Commercial property landlords are going to have to accept minimal rental increases and in many cases, rentals will remain pegged at 2012 levels.

Commercial property landlords are going to have to accept minimal rental increases and in many cases, rentals will remain pegged at 2012 levels.

This is according to Org Geldenhuys, managing director of Pretoria-based property development Abacus Divisions, who says that if rates remain stagnant this effectively means the market is moving backwards – which it now looks poised to do.

“The year has started off very slowly - far slower than most years we have experienced as normally by this time we have interest from the marketplace.”

He believes they are not going to see an increase in rates in the areas they work in and it looks like landlords - and property portfolios - are going to have to be satisfied with 2012 rates in many instances.

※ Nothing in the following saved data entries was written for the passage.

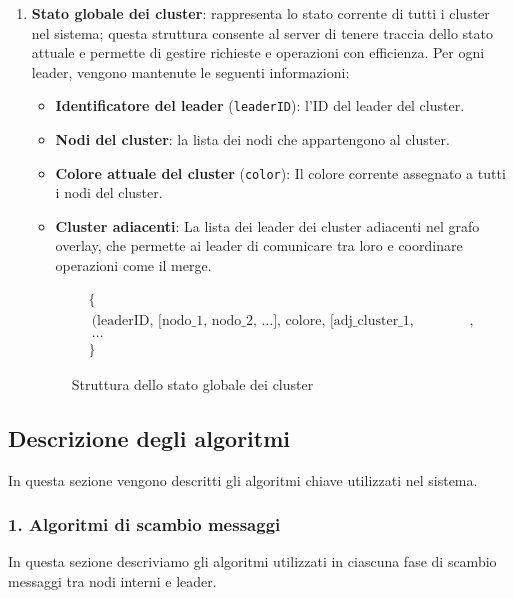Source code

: \documentclass[12pt, a4paper]{report}
\begin{document}
\begin{enumerate}
    \item \textbf{Stato globale dei cluster}: rappresenta lo stato corrente di tutti i cluster nel sistema; questa struttura consente al server di tenere traccia dello stato attuale e permette di gestire richieste e operazioni con efficienza. Per ogni leader, vengono mantenute le seguenti informazioni:
    \begin{itemize}
        \item \textbf{Identificatore del leader} (\texttt{leaderID}): l'ID del leader del cluster.
        \item \textbf{Nodi del cluster}: la lista dei nodi che appartengono al cluster.
        \item \textbf{Colore attuale del cluster} (\texttt{color}): Il colore corrente assegnato a tutti i nodi del cluster.
        \item \textbf{Cluster adiacenti}: La lista dei leader dei cluster adiacenti nel grafo overlay, che permette ai leader di comunicare tra loro e coordinare operazioni come il merge.
    \end{itemize}
    \vspace{-20pt}
    \begin{figure}[H]
    \begin{align*}
            &\{ \\
            &\ \text{(leaderID, [nodo\_1, nodo\_2, \ldots], colore, [adj\_cluster\_1, adj\_cluster\_2, \ldots])}, \\
            &\ \ldots \\
            &\}
        \end{align*}
        \vspace{-20pt}
        \caption{Struttura dello stato globale dei cluster}
        \label{fig:global_cluster_state}
    \end{figure}

\end{enumerate}

\subsection{Descrizione degli algoritmi}

In questa sezione vengono descritti gli algoritmi chiave utilizzati nel sistema.

\subsubsection{1. Algoritmi di scambio messaggi}
\label{subsec:scambio_messaggi}
In questa sezione descriviamo gli algoritmi utilizzati in ciascuna fase di scambio messaggi tra nodi interni e leader.
\end{document}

How property owners interface with their tenants is going to have an impact on just how well they do in a market that continues to remain soft.

One of the big trends that might possibly emerge in 2013 is the dropping of deposits.

Major property group, Growthpoint, is the pioneer in this regard and late last year, the company issued a press statement saying that they will not be asking new tenants to pay deposits.

This will bring a major reprieve for tenants - and might galvanise more activity in the marketplace.

But, in real terms, it does not translate into more money in the pockets of landlords, he says.

On the bright side, however, it could well lead to a decrease in vacancy levels, which may be the precursor for growth in the commercial property sector.

But this will - at the soonest - only start emerging during the second quarter of 2014.  

He says landlords will need to find ways to secure current tenants and to lure new ones.

“This year will probably see a focus on holding onto current tenants and, hopefully, trying to attract new ones by offering some 'out of the box' marketing ideas.”

Geldenhuys says over and above doing away with deposits, some landlords are trying to lure tenants with increased tenant allowances and rent free periods.

“We are also witnessing landlords providing incentives to brokers and agents of up to 200 percent of usual commission to expose vacant buildings to the brokers' client base - all in the hope of signing up tenants,” he adds.